2

Suppose we have 2 dictionaries:

a = {
    "key1": "value1",
    "key2": "value2",
    "key3": {
        "key3_1": "value3_1",
        "key3_2": "value3_2"
    }
}

b = {
    "key1": "not_key1",
    "key4": "something new",
    "key3": {
        "key3_1": "Definitely not value3_1",
        "key": "new key without index?"
    }
}

As a result of the merger, I need to get the following dictionary:

{
    "key1": "not_key1",
    "key2": "value2",
    "key3": {
        "key3_1": "Definitely not value3_1",
        "key3_2": "value3_2",
        "key": "new key without index?"
    },
    "key4": "something new"
}

I have this kind of code:

def merge_2_dicts(dict1, dict2):
    for i in dict2:
        if not type(dict2[i]) == dict:
            dict1[i] = dict2[i]
        else:
            print(dict1[i], dict2[i], sep="\n")
            dict1[i] = merge_2_dicts(dict1[i], dict2[i])
    return dict1

It works and gives me the desired result, but I'm not sure if it can be done more simply. Is there an easier/shorter option?

  • Your solution seems good, and most importantly it works. My only concern is what happens if there's a key in dict1 that's not present in dict2. At the moment, you're missing it. – aaossa Mar 08 '22 at 14:01
  • @aaossa, well, I didn't seem to have that problem. In the example, just `["key_3"]["key_3_2"]` is in `a`, but not in `b`. And in the output just the dictionary I need. –  Mar 08 '22 at 14:05
  • Maybe you can use an external package like Numpy? – Stefan Mar 08 '22 at 14:05
  • @Stefan, to be honest, I wouldn't want to import an entire library for the sake of 1 small function. –  Mar 08 '22 at 14:06
  • 2
    One possible improvement is `isinstance(X, dict)` instead of `type(X) == dict`. See [this question](https://stackoverflow.com/a/2225066/5930169). – knia Mar 08 '22 at 14:08
  • @knia, thx, I completely forgot about it. –  Mar 08 '22 at 14:11
  • 1
    your requirement is *merge two dicts*, but the dicts order seems affecting your result. in general *merging two dicts* shouldn't depend on the orders. and, it is best if you can extend your code to work with *merging multiple dicts*. i'm not goint to write any code unless you clarify the impact of order to the expected result. – Lei Yang Mar 08 '22 at 14:11

4 Answers4

1

I think your code is almost good. I see only issue what if key is missing in target dictionary?

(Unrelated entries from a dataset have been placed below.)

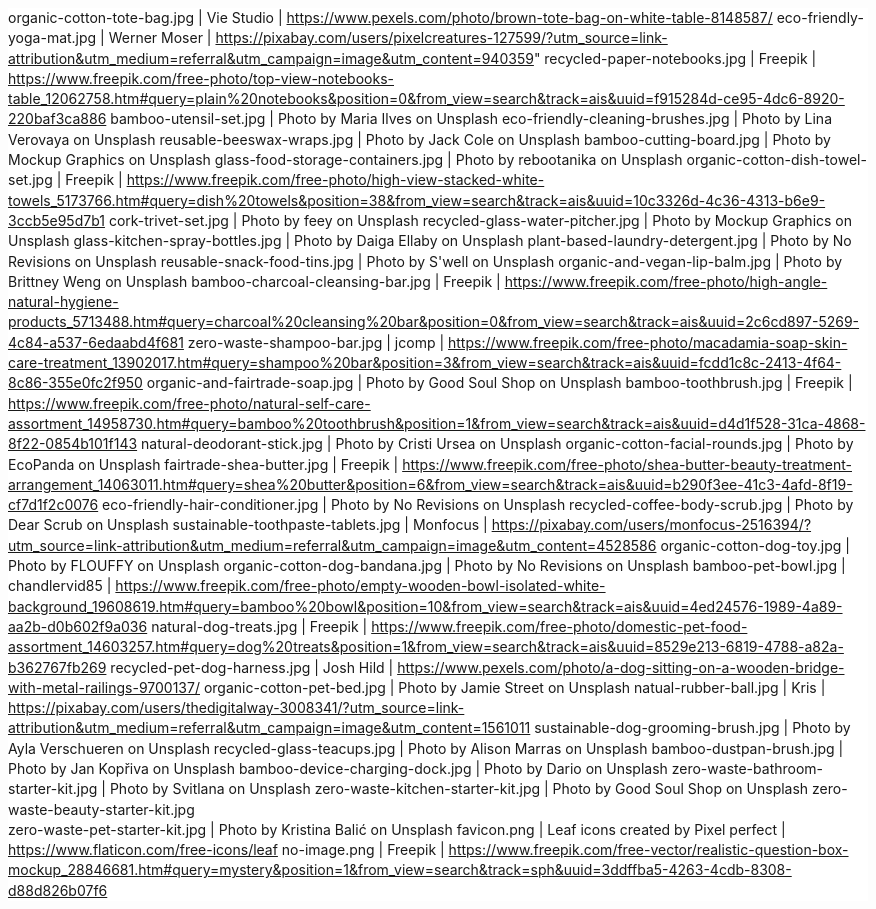 organic-cotton-tote-bag.jpg | Vie Studio | https://www.pexels.com/photo/brown-tote-bag-on-white-table-8148587/
eco-friendly-yoga-mat.jpg | Werner Moser | https://pixabay.com/users/pixelcreatures-127599/?utm_source=link-attribution&utm_medium=referral&utm_campaign=image&utm_content=940359"
recycled-paper-notebooks.jpg | Freepik | https://www.freepik.com/free-photo/top-view-notebooks-table_12062758.htm#query=plain%20notebooks&position=0&from_view=search&track=ais&uuid=f915284d-ce95-4dc6-8920-220baf3ca886
bamboo-utensil-set.jpg | Photo by Maria Ilves on Unsplash
eco-friendly-cleaning-brushes.jpg | Photo by Lina Verovaya on Unsplash
reusable-beeswax-wraps.jpg | Photo by Jack Cole on Unsplash
bamboo-cutting-board.jpg | Photo by Mockup Graphics on Unsplash
glass-food-storage-containers.jpg | Photo by rebootanika on Unsplash
organic-cotton-dish-towel-set.jpg | Freepik | https://www.freepik.com/free-photo/high-view-stacked-white-towels_5173766.htm#query=dish%20towels&position=38&from_view=search&track=ais&uuid=10c3326d-4c36-4313-b6e9-3ccb5e95d7b1
cork-trivet-set.jpg | Photo by feey on Unsplash
recycled-glass-water-pitcher.jpg | Photo by Mockup Graphics on Unsplash
glass-kitchen-spray-bottles.jpg | Photo by Daiga Ellaby on Unsplash
plant-based-laundry-detergent.jpg | Photo by No Revisions on Unsplash
reusable-snack-food-tins.jpg | Photo by S'well on Unsplash
organic-and-vegan-lip-balm.jpg | Photo by Brittney Weng on Unsplash
bamboo-charcoal-cleansing-bar.jpg | Freepik | https://www.freepik.com/free-photo/high-angle-natural-hygiene-products_5713488.htm#query=charcoal%20cleansing%20bar&position=0&from_view=search&track=ais&uuid=2c6cd897-5269-4c84-a537-6edaabd4f681
zero-waste-shampoo-bar.jpg | jcomp | https://www.freepik.com/free-photo/macadamia-soap-skin-care-treatment_13902017.htm#query=shampoo%20bar&position=3&from_view=search&track=ais&uuid=fcdd1c8c-2413-4f64-8c86-355e0fc2f950
organic-and-fairtrade-soap.jpg | Photo by Good Soul Shop on Unsplash
bamboo-toothbrush.jpg | Freepik | https://www.freepik.com/free-photo/natural-self-care-assortment_14958730.htm#query=bamboo%20toothbrush&position=1&from_view=search&track=ais&uuid=d4d1f528-31ca-4868-8f22-0854b101f143
natural-deodorant-stick.jpg | Photo by Cristi Ursea on Unsplash
organic-cotton-facial-rounds.jpg | Photo by EcoPanda on Unsplash
fairtrade-shea-butter.jpg | Freepik | https://www.freepik.com/free-photo/shea-butter-beauty-treatment-arrangement_14063011.htm#query=shea%20butter&position=6&from_view=search&track=ais&uuid=b290f3ee-41c3-4afd-8f19-cf7d1f2c0076
eco-friendly-hair-conditioner.jpg | Photo by No Revisions on Unsplash
recycled-coffee-body-scrub.jpg | Photo by Dear Scrub on Unsplash
sustainable-toothpaste-tablets.jpg | Monfocus | https://pixabay.com/users/monfocus-2516394/?utm_source=link-attribution&utm_medium=referral&utm_campaign=image&utm_content=4528586
organic-cotton-dog-toy.jpg | Photo by FLOUFFY on Unsplash
organic-cotton-dog-bandana.jpg | Photo by No Revisions on Unsplash
bamboo-pet-bowl.jpg	| chandlervid85 | https://www.freepik.com/free-photo/empty-wooden-bowl-isolated-white-background_19608619.htm#query=bamboo%20bowl&position=10&from_view=search&track=ais&uuid=4ed24576-1989-4a89-aa2b-d0b602f9a036
natural-dog-treats.jpg | Freepik | https://www.freepik.com/free-photo/domestic-pet-food-assortment_14603257.htm#query=dog%20treats&position=1&from_view=search&track=ais&uuid=8529e213-6819-4788-a82a-b362767fb269
recycled-pet-dog-harness.jpg | Josh Hild | https://www.pexels.com/photo/a-dog-sitting-on-a-wooden-bridge-with-metal-railings-9700137/
organic-cotton-pet-bed.jpg | Photo by Jamie Street on Unsplash
natual-rubber-ball.jpg | Kris | https://pixabay.com/users/thedigitalway-3008341/?utm_source=link-attribution&utm_medium=referral&utm_campaign=image&utm_content=1561011
sustainable-dog-grooming-brush.jpg | Photo by Ayla Verschueren on Unsplash
recycled-glass-teacups.jpg | Photo by Alison Marras on Unsplash
bamboo-dustpan-brush.jpg | Photo by Jan Kopřiva on Unsplash
bamboo-device-charging-dock.jpg | Photo by Dario on Unsplash
zero-waste-bathroom-starter-kit.jpg | Photo by Svitlana on Unsplash
zero-waste-kitchen-starter-kit.jpg | Photo by Good Soul Shop on Unsplash
zero-waste-beauty-starter-kit.jpg	
zero-waste-pet-starter-kit.jpg | Photo by Kristina Balić on Unsplash
favicon.png | Leaf icons created by Pixel perfect | https://www.flaticon.com/free-icons/leaf
no-image.png | Freepik | https://www.freepik.com/free-vector/realistic-question-box-mockup_28846681.htm#query=mystery&position=1&from_view=search&track=sph&uuid=3ddffba5-4263-4cdb-8308-d88d826b07f6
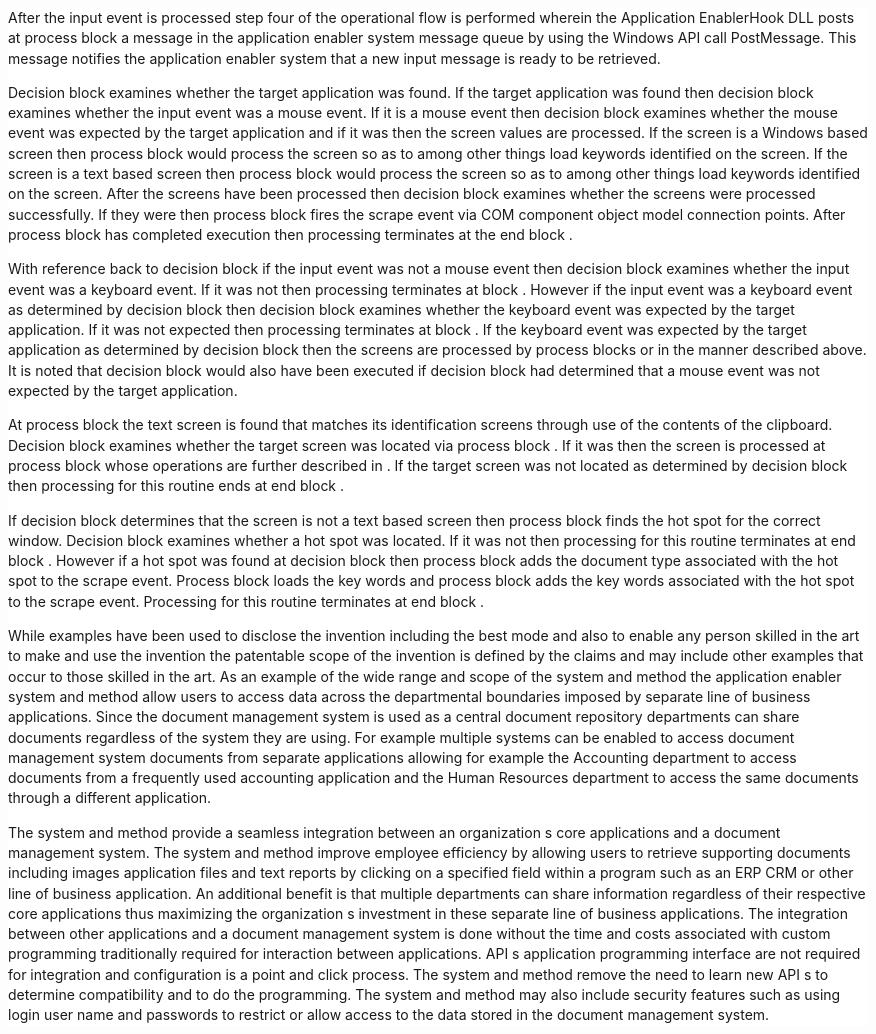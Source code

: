 After the input event is processed step four of the operational flow is performed wherein the Application EnablerHook DLL posts at process block a message in the application enabler system message queue by using the Windows API call PostMessage. This message notifies the application enabler system that a new input message is ready to be retrieved.

Decision block examines whether the target application was found. If the target application was found then decision block examines whether the input event was a mouse event. If it is a mouse event then decision block examines whether the mouse event was expected by the target application and if it was then the screen values are processed. If the screen is a Windows based screen then process block would process the screen so as to among other things load keywords identified on the screen. If the screen is a text based screen then process block would process the screen so as to among other things load keywords identified on the screen. After the screens have been processed then decision block examines whether the screens were processed successfully. If they were then process block fires the scrape event via COM component object model connection points. After process block has completed execution then processing terminates at the end block .

With reference back to decision block if the input event was not a mouse event then decision block examines whether the input event was a keyboard event. If it was not then processing terminates at block . However if the input event was a keyboard event as determined by decision block then decision block examines whether the keyboard event was expected by the target application. If it was not expected then processing terminates at block . If the keyboard event was expected by the target application as determined by decision block then the screens are processed by process blocks or in the manner described above. It is noted that decision block would also have been executed if decision block had determined that a mouse event was not expected by the target application.

At process block the text screen is found that matches its identification screens through use of the contents of the clipboard. Decision block examines whether the target screen was located via process block . If it was then the screen is processed at process block whose operations are further described in . If the target screen was not located as determined by decision block then processing for this routine ends at end block .

If decision block determines that the screen is not a text based screen then process block finds the hot spot for the correct window. Decision block examines whether a hot spot was located. If it was not then processing for this routine terminates at end block . However if a hot spot was found at decision block then process block adds the document type associated with the hot spot to the scrape event. Process block loads the key words and process block adds the key words associated with the hot spot to the scrape event. Processing for this routine terminates at end block .

While examples have been used to disclose the invention including the best mode and also to enable any person skilled in the art to make and use the invention the patentable scope of the invention is defined by the claims and may include other examples that occur to those skilled in the art. As an example of the wide range and scope of the system and method the application enabler system and method allow users to access data across the departmental boundaries imposed by separate line of business applications. Since the document management system is used as a central document repository departments can share documents regardless of the system they are using. For example multiple systems can be enabled to access document management system documents from separate applications allowing for example the Accounting department to access documents from a frequently used accounting application and the Human Resources department to access the same documents through a different application.

The system and method provide a seamless integration between an organization s core applications and a document management system. The system and method improve employee efficiency by allowing users to retrieve supporting documents including images application files and text reports by clicking on a specified field within a program such as an ERP CRM or other line of business application. An additional benefit is that multiple departments can share information regardless of their respective core applications thus maximizing the organization s investment in these separate line of business applications. The integration between other applications and a document management system is done without the time and costs associated with custom programming traditionally required for interaction between applications. API s application programming interface are not required for integration and configuration is a point and click process. The system and method remove the need to learn new API s to determine compatibility and to do the programming. The system and method may also include security features such as using login user name and passwords to restrict or allow access to the data stored in the document management system.
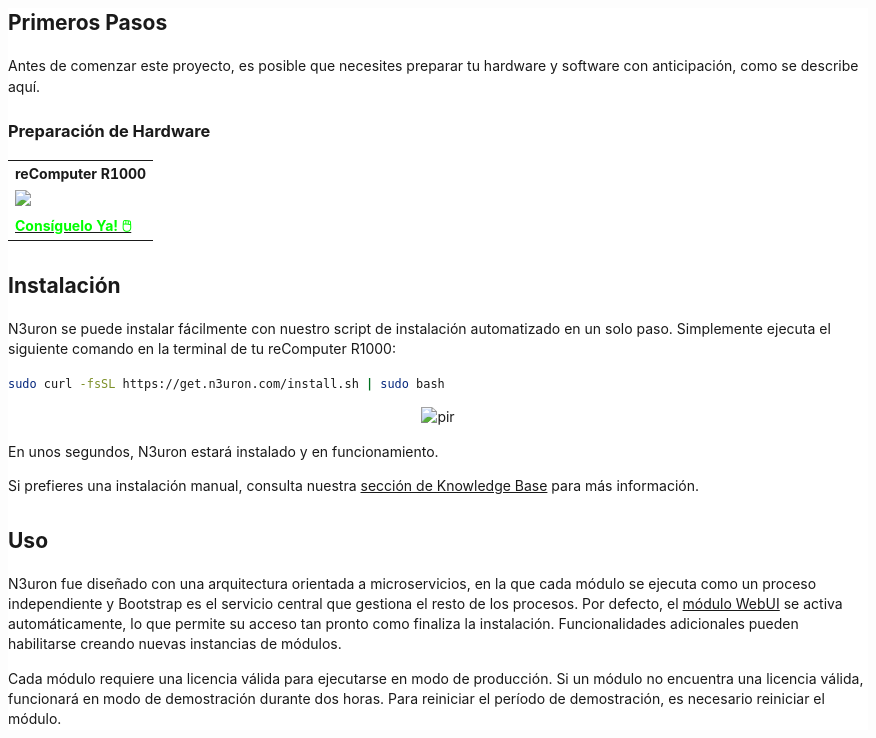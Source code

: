
## Primeros Pasos

Antes de comenzar este proyecto, es posible que necesites preparar tu hardware y software con anticipación, como se describe aquí.

### Preparación de Hardware

<div class="table-center">
	<table class="table-nobg">
    <tr class="table-trnobg">
      <th class="table-trnobg">reComputer R1000</th>
		</tr>
    <tr class="table-trnobg"></tr>
		<tr class="table-trnobg">
			<td class="table-trnobg"><div style={{textAlign:'center'}}><img src="https://files.seeedstudio.com/wiki/reComputer-R1000/recomputer_r_images/01.png" style={{width:300, height:'auto'}}/></div></td>
		</tr>
    <tr class="table-trnobg"></tr>
		<tr class="table-trnobg">
			<td class="table-trnobg"><div class="get_one_now_container" style={{textAlign: 'center'}}><a class="get_one_now_item" href="https://www.seeedstudio.com/reComputer-R1025-10-p-5895.html" target="_blank">
              <strong><span><font color={'FFFFFF'} size={"4"}> Consíguelo Ya! 🖱️</font></span></strong>
          </a></div></td>
        </tr>
    </table>
    </div>

## Instalación

N3uron se puede instalar fácilmente con nuestro script de instalación automatizado en un solo paso. Simplemente ejecuta el siguiente comando en la terminal de tu reComputer R1000:

```sh
sudo curl -fsSL https://get.n3uron.com/install.sh | sudo bash
``` 
<div align="center"><img src="https://files.seeedstudio.com/wiki/reComputer-R1000/n3uron/Image_3.gif" alt="pir" width="600" height="auto" /></div>

En unos segundos, N3uron estará instalado y en funcionamiento.

Si prefieres una instalación manual, consulta nuestra [sección de Knowledge Base](https://docs.n3uron.com/docs/platform-installation-upgrade#linux-setup) para más información.

## Uso

N3uron fue diseñado con una arquitectura orientada a microservicios, en la que cada módulo se ejecuta como un proceso independiente y Bootstrap es el servicio central que gestiona el resto de los procesos. Por defecto, el [módulo WebUI](https://docs.n3uron.com/docs/platform-web-user-interface) se activa automáticamente, lo que permite su acceso tan pronto como finaliza la instalación. Funcionalidades adicionales pueden habilitarse creando nuevas instancias de módulos.

Cada módulo requiere una licencia válida para ejecutarse en modo de producción. Si un módulo no encuentra una licencia válida, funcionará en modo de demostración durante dos horas. Para reiniciar el período de demostración, es necesario reiniciar el módulo.
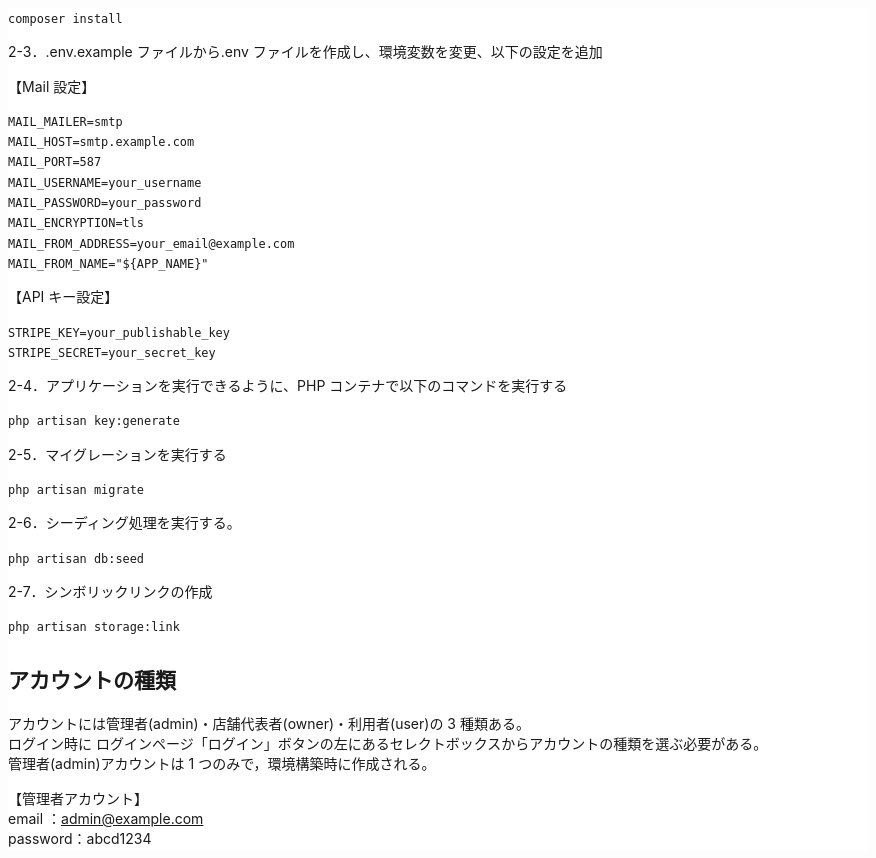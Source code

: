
 ```
⁠composer install
```

2-3．.env.example ファイルから.env ファイルを作成し、環境変数を変更、以下の設定を追加

【Mail 設定】

```
MAIL_MAILER=smtp
MAIL_HOST=smtp.example.com
MAIL_PORT=587
MAIL_USERNAME=your_username
MAIL_PASSWORD=your_password
MAIL_ENCRYPTION=tls
MAIL_FROM_ADDRESS=your_email@example.com
MAIL_FROM_NAME="${APP_NAME}"
```

【API キー設定】

```
STRIPE_KEY=your_publishable_key
STRIPE_SECRET=your_secret_key
```

2-4．アプリケーションを実行できるように、PHP コンテナで以下のコマンドを実行する

```
php artisan key:generate
```

2-5．マイグレーションを実行する

```
⁠php artisan migrate
```

2-6．シーディング処理を実行する。

```
php artisan db:seed
```

2-7．シンボリックリンクの作成

```
php artisan storage:link
```

## アカウントの種類

アカウントには管理者(admin)・店舗代表者(owner)・利用者(user)の 3 種類ある。  
ログイン時に ログインページ「ログイン」ボタンの左にあるセレクトボックスからアカウントの種類を選ぶ必要がある。  
管理者(admin)アカウントは 1 つのみで，環境構築時に作成される。  

【管理者アカウント】  
email ：admin@example.com  
password：abcd1234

def merge_dicts(tgt, enhancer):
    for key, val in enhancer.items():
        if key not in tgt:
            tgt[key] = val
            continue

        if isinstance(val, dict):
            merge_dicts(tgt[key], val)
        else:
            tgt[key] = val
    return tgt

This code, do most of the same what you have written.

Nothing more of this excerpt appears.